Fecha de publicación: 06/11/2024 Fuente: Biomolecules - Revista científica (MDPI) Biomolecules, Vol. 14, Pages 1412: Restored Collagen VI Microfilaments Network in the Extracellular Matrix of CRISPR-Edited Ullrich Congenital Muscular Dystrophy Fibroblasts
Biomolecules doi: 10.3390/biom14111412
Authors:
Daniela Benati
Eleonora Cattin
Federico Corradi
Tommaso Ferrari
Eleonora Pedrazzoli
Clarissa Patrizi
Matteo Marchionni
Roberto Bertorelli
Veronica De Sanctis
Luciano Merlini
Alessandra Ferlini
Patrizia Sabatelli
Francesca Gualandi
Alessandra Recchia

Collagen VI is an essential component of the extracellular matrix (ECM) composed by α1, α2 and α3 chains and encoded by COL6A1, COL6A2 and COL6A3 genes.
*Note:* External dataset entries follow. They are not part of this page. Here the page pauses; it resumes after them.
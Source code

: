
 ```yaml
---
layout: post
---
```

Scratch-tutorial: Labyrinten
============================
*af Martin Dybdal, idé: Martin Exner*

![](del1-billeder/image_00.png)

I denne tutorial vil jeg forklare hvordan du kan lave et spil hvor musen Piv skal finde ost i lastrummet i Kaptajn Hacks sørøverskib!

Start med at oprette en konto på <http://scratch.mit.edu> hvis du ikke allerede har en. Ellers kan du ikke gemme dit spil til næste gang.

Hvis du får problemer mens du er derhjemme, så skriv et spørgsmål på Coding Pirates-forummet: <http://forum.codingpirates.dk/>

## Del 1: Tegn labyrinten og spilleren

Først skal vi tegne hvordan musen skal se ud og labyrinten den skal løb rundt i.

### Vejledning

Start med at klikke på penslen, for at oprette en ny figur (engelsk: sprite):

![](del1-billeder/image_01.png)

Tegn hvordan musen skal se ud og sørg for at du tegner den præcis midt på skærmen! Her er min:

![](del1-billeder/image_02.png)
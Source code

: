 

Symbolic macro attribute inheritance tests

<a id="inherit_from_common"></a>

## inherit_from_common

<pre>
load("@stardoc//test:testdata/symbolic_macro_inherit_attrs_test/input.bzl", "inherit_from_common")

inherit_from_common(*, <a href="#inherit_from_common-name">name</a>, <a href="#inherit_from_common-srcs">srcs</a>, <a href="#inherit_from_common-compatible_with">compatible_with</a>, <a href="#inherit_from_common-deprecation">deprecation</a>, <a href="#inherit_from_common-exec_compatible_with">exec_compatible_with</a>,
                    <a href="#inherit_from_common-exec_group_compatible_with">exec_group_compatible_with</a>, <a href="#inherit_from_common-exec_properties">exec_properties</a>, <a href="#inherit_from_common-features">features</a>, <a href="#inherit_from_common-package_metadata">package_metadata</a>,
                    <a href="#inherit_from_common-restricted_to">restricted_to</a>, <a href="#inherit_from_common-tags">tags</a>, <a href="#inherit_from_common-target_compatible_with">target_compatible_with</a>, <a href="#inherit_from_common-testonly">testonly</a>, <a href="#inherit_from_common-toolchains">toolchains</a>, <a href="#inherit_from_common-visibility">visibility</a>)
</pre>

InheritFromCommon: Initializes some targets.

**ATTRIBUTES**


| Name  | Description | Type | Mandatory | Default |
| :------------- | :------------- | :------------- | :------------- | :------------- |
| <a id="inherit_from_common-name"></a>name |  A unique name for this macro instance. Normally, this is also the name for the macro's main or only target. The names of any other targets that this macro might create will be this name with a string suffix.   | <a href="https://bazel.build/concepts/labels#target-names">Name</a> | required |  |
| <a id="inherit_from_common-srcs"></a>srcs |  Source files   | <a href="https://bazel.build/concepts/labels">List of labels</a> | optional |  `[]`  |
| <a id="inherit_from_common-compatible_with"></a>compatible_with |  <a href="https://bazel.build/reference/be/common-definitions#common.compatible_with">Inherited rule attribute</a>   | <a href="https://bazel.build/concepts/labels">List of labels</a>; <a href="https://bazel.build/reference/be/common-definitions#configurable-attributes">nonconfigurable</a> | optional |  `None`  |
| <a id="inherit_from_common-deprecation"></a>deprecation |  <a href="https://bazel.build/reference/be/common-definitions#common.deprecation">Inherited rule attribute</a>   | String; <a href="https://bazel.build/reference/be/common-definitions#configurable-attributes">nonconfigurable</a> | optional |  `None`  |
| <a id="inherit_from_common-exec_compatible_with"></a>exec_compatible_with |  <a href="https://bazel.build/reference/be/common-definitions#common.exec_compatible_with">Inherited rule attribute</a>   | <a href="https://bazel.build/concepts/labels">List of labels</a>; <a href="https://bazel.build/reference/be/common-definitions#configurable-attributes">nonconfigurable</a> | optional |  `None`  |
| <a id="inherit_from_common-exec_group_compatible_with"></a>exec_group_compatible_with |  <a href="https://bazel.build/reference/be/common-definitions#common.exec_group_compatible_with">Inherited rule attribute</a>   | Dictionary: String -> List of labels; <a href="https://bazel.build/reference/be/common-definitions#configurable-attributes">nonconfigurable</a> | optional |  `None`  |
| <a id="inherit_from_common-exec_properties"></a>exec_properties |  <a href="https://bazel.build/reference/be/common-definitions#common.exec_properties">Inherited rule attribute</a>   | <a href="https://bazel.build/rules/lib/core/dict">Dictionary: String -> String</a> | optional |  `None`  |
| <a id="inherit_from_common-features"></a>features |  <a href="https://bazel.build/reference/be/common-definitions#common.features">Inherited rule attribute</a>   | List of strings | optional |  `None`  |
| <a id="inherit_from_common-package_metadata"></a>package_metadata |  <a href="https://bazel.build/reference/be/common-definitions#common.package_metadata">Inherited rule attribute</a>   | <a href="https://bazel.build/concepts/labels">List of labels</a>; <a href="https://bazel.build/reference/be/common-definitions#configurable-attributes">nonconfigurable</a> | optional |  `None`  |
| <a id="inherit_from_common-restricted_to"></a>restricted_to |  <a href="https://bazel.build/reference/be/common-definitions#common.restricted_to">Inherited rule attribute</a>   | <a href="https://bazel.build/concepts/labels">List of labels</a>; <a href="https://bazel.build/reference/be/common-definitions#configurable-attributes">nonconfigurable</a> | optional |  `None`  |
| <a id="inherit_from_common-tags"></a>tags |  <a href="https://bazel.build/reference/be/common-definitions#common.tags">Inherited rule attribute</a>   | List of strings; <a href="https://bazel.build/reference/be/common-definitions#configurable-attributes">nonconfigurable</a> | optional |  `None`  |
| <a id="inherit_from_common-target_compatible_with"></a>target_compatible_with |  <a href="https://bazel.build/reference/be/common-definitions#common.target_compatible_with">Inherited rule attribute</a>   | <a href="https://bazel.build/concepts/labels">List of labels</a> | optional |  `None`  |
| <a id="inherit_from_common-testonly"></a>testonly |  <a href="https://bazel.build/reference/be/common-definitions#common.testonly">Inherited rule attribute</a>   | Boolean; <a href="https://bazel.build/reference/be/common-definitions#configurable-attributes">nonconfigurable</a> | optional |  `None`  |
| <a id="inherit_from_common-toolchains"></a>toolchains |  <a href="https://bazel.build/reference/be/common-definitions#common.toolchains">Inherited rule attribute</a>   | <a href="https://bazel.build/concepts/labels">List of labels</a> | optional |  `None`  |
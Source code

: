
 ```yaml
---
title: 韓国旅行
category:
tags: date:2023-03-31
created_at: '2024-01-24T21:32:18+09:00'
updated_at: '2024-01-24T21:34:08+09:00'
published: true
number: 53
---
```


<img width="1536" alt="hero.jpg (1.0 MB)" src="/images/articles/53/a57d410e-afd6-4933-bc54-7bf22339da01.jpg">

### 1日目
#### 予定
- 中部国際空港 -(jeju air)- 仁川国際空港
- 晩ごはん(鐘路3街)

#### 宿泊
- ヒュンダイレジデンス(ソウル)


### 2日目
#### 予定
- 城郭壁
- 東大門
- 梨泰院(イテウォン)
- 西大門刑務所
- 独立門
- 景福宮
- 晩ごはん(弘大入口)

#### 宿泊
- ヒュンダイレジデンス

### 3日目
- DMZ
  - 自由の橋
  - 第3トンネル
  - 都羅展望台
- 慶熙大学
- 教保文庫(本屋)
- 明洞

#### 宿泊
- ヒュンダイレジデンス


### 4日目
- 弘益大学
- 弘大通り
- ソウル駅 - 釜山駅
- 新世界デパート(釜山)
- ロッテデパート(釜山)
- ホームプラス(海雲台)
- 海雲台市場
Dominant negative pathogenic variants in COL6A genes result in defects in collagen VI protein and are implicated in the pathogenesis of muscular diseases, including Ullrich congenital muscular dystrophy (UCMD). Here, we designed a CRISPR genome editing strategy to tackle a dominant heterozygous deletion c.824_838del in exon 9 of the COL6A1 gene, causing a lack of secreted collagen VI in a patient’s dermal fibroblasts. The evaluation of efficiency and specificity of gene editing in treating patient’s fibroblasts revealed the 32% efficiency of editing the mutated allele but negligible editing of the wild-type allele. CRISPR-treated UCMD skin fibroblasts rescued the secretion of collagen VI in the ECM, which restored the ultrastructure of the collagen VI microfibril network. By using normal melanocytes as surrogates of muscle cells, we found that collagen VI secreted by the corrected patient’s skin fibroblasts recovered the anchorage to the cell surface, pointing to a functional improvement of the protein properties. These results support the application of the CRISPR editing approach to knock out COL6A1 mutated alleles and rescue the UCMD phenotype in patient-derived fibroblasts.